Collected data
►
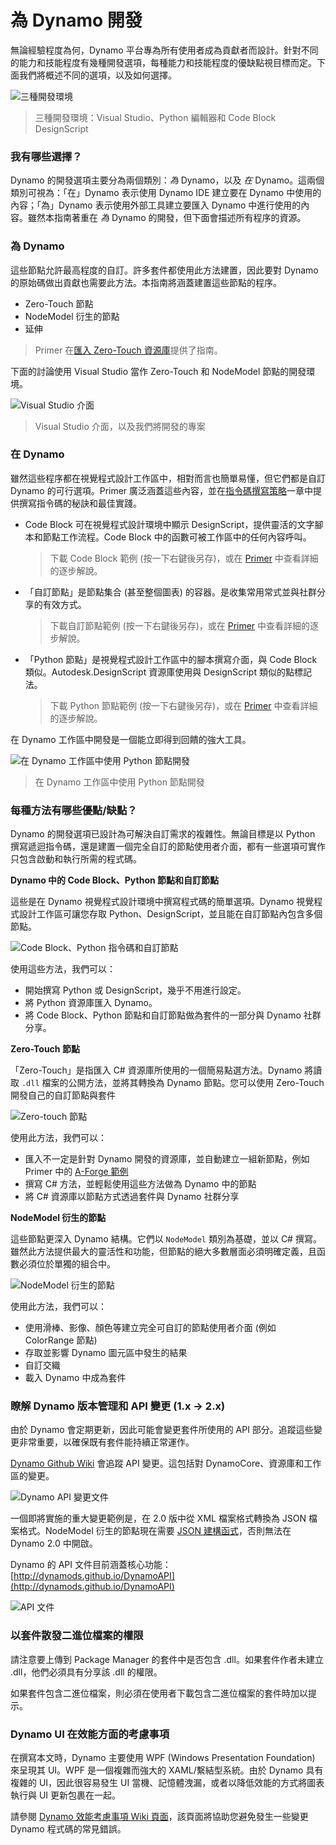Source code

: # 為 Dynamo 開發 

無論經驗程度為何，Dynamo 平台專為所有使用者成為貢獻者而設計。針對不同的能力和技能程度有幾種開發選項，每種能力和技能程度的優缺點視目標而定。下面我們將概述不同的選項，以及如何選擇。

![三種開發環境](images/developing-for-dynamo.png)

> 三種開發環境：Visual Studio、Python 編輯器和 Code Block DesignScript

### 我有哪些選擇？<a href="#what-are-my-options" id="what-are-my-options"></a>

Dynamo 的開發選項主要分為兩個類別：_為_ Dynamo，以及 _在_ Dynamo。這兩個類別可視為：「在」Dynamo 表示使用 Dynamo IDE 建立要在 Dynamo 中使用的內容；「為」Dynamo 表示使用外部工具建立要匯入 Dynamo 中進行使用的內容。雖然本指南著重在 _為_ Dynamo 的開發，但下面會描述所有程序的資源。

### 為 Dynamo <a href="#for-dynamo" id="for-dynamo"></a>

這些節點允許最高程度的自訂。許多套件都使用此方法建置，因此要對 Dynamo 的原始碼做出貢獻也需要此方法。本指南將涵蓋建置這些節點的程序。

* Zero-Touch 節點
* NodeModel 衍生的節點
* 延伸

> Primer 在[匯入 Zero-Touch 資源庫](https://primer2.dynamobim.org/v/zh-tw/6_custom_nodes_and_packages/6-2_packages/5-zero-touch)提供了指南。

下面的討論使用 Visual Studio 當作 Zero-Touch 和 NodeModel 節點的開發環境。

![Visual Studio 介面](images/vs-devenv.jpg)

> Visual Studio 介面，以及我們將開發的專案

### 在 Dynamo <a href="#in-dynamo" id="in-dynamo"></a>

雖然這些程序都在視覺程式設計工作區中，相對而言也簡單易懂，但它們都是自訂 Dynamo 的可行選項。Primer 廣泛涵蓋這些內容，並在[指令碼撰寫策略](../../9\_best\_practices/2-scripting-strategies.md)一章中提供撰寫指令碼的秘訣和最佳實踐。

*   Code Block 可在視覺程式設計環境中顯示 DesignScript，提供靈活的文字腳本和節點工作流程。Code Block 中的函數可被工作區中的任何內容呼叫。

    > 下載 Code Block 範例 (按一下右鍵後另存)，或在 [Primer](https://primer2.dynamobim.org/v/zh-tw/8_coding_in_dynamo/8-1_code-blocks-and-design-script/1-what-is-a-code-block) 中查看詳細的逐步解說。
*   「自訂節點」是節點集合 (甚至整個圖表) 的容器。是收集常用常式並與社群分享的有效方式。

    > 下載自訂節點範例 (按一下右鍵後另存)，或在 [Primer](https://primer2.dynamobim.org/v/zh-tw/6_custom_nodes_and_packages/6-1_custom-nodes/1-introduction) 中查看詳細的逐步解說。
*   「Python 節點」是視覺程式設計工作區中的腳本撰寫介面，與 Code Block 類似。Autodesk.DesignScript 資源庫使用與 DesignScript 類似的點標記法。

    > 下載 Python 節點範例 (按一下右鍵後另存)，或在 [Primer](https://primer2.dynamobim.org/v/zh-tw/8_coding_in_dynamo/8-3_python) 中查看詳細的逐步解說。

在 Dynamo 工作區中開發是一個能立即得到回饋的強大工具。

![在 Dynamo 工作區中使用 Python 節點開發](images/python-example.jpg)

> 在 Dynamo 工作區中使用 Python 節點開發

### 每種方法有哪些優點/缺點？<a href="#what-are-the-advantagesdisadvantages-of-each" id="what-are-the-advantagesdisadvantages-of-each"></a>

Dynamo 的開發選項已設計為可解決自訂需求的複雜性。無論目標是以 Python 撰寫遞迴指令碼，還是建置一個完全自訂的節點使用者介面，都有一些選項可實作只包含啟動和執行所需的程式碼。

**Dynamo 中的 Code Block、Python 節點和自訂節點**

這些是在 Dynamo 視覺程式設計環境中撰寫程式碼的簡單選項。Dynamo 視覺程式設計工作區可讓您存取 Python、DesignScript，並且能在自訂節點內包含多個節點。

![Code Block、Python 指令碼和自訂節點](images/Development-Icons.png)

使用這些方法，我們可以：

* 開始撰寫 Python 或 DesignScript，幾乎不用進行設定。
* 將 Python 資源庫匯入 Dynamo。
* 將 Code Block、Python 節點和自訂節點做為套件的一部分與 Dynamo 社群分享。

**Zero-Touch 節點**

「Zero-Touch」是指匯入 C# 資源庫所使用的一個簡易點選方法。Dynamo 將讀取 `.dll` 檔案的公開方法，並將其轉換為 Dynamo 節點。您可以使用 Zero-Touch 開發自己的自訂節點與套件

![Zero-touch 節點](images/ZTImport.png)

使用此方法，我們可以：

* 匯入不一定是針對 Dynamo 開發的資源庫，並自動建立一組新節點，例如 Primer 中的 [A-Forge 範例](../../6\_custom\_nodes\_and\_packages/6-2\_packages/5-zero-touch.md#case-study-importing-aforge)
* 撰寫 C# 方法，並輕鬆使用這些方法做為 Dynamo 中的節點
* 將 C# 資源庫以節點方式透過套件與 Dynamo 社群分享

**NodeModel 衍生的節點**

這些節點更深入 Dynamo 結構。它們以 `NodeModel` 類別為基礎，並以 C# 撰寫。雖然此方法提供最大的靈活性和功能，但節點的絕大多數層面必須明確定義，且函數必須位於單獨的組合中。

![NodeModel 衍生的節點](images/Development-Icons-NodeModel.png)

使用此方法，我們可以：

* 使用滑棒、影像、顏色等建立完全可自訂的節點使用者介面 (例如 ColorRange 節點)
* 存取並影響 Dynamo 圖元區中發生的結果
* 自訂交織
* 載入 Dynamo 中成為套件

### 瞭解 Dynamo 版本管理和 API 變更 (1.x → 2.x) <a href="#understanding-dynamo-versioning-and-api-changes-1x-2x" id="understanding-dynamo-versioning-and-api-changes-1x-2x"></a>

由於 Dynamo 會定期更新，因此可能會變更套件所使用的 API 部分。追蹤這些變更非常重要，以確保既有套件能持續正常運作。

[Dynamo Github Wiki](https://github.com/DynamoDS/Dynamo/wiki/API-Changes) 會追蹤 API 變更。這包括對 DynamoCore、資源庫和工作區的變更。

![Dynamo API 變更文件](images/api-changes.jpg)

一個即將實施的重大變更範例是，在 2.0 版中從 XML 檔案格式轉換為 JSON 檔案格式。NodeModel 衍生的節點現在需要 [JSON 建構函式](https://github.com/DynamoDS/Dynamo/wiki/Write-a-Json-Constructor-for-a-NodeModel-Node)，否則無法在 Dynamo 2.0 中開啟。

Dynamo 的 API 文件目前涵蓋核心功能：[http://dynamods.github.io/DynamoAPI](http://dynamods.github.io/DynamoAPI)

![API 文件](images/api-docs.jpg)

### 以套件散發二進位檔案的權限 <a href="#permission-to-distribute-binaries-in-a-package" id="permission-to-distribute-binaries-in-a-package"></a>

請注意要上傳到 Package Manager 的套件中是否包含 .dll。如果套件作者未建立 .dll，他們必須具有分享該 .dll 的權限。

如果套件包含二進位檔案，則必須在使用者下載包含二進位檔案的套件時加以提示。

### Dynamo UI 在效能方面的考慮事項
在撰寫本文時，Dynamo 主要使用 WPF (Windows Presentation Foundation) 來呈現其 UI。WPF 是一個複雜而強大的 XAML/繫結型系統。由於 Dynamo 具有複雜的 UI，因此很容易發生 UI 當機、記憶體洩漏，或者以降低效能的方式將圖表執行與 UI 更新包裹在一起。

請參閱 [Dynamo 效能考慮事項 Wiki 頁面](https://github.com/DynamoDS/Dynamo/wiki/Dynamo-UI-Performance)，該頁面將協助您避免發生一些變更 Dynamo 程式碼的常見錯誤。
◄
Task to complete |
If a line of the records includes the string "Studio", copy it out.

Response box |
> 三種開發環境：Visual Studio、Python 編輯器和 Code Block DesignScript
下面的討論使用 Visual Studio 當作 Zero-Touch 和 NodeModel 節點的開發環境。
![Visual Studio 介面](images/vs-devenv.jpg)
> Visual Studio 介面，以及我們將開發的專案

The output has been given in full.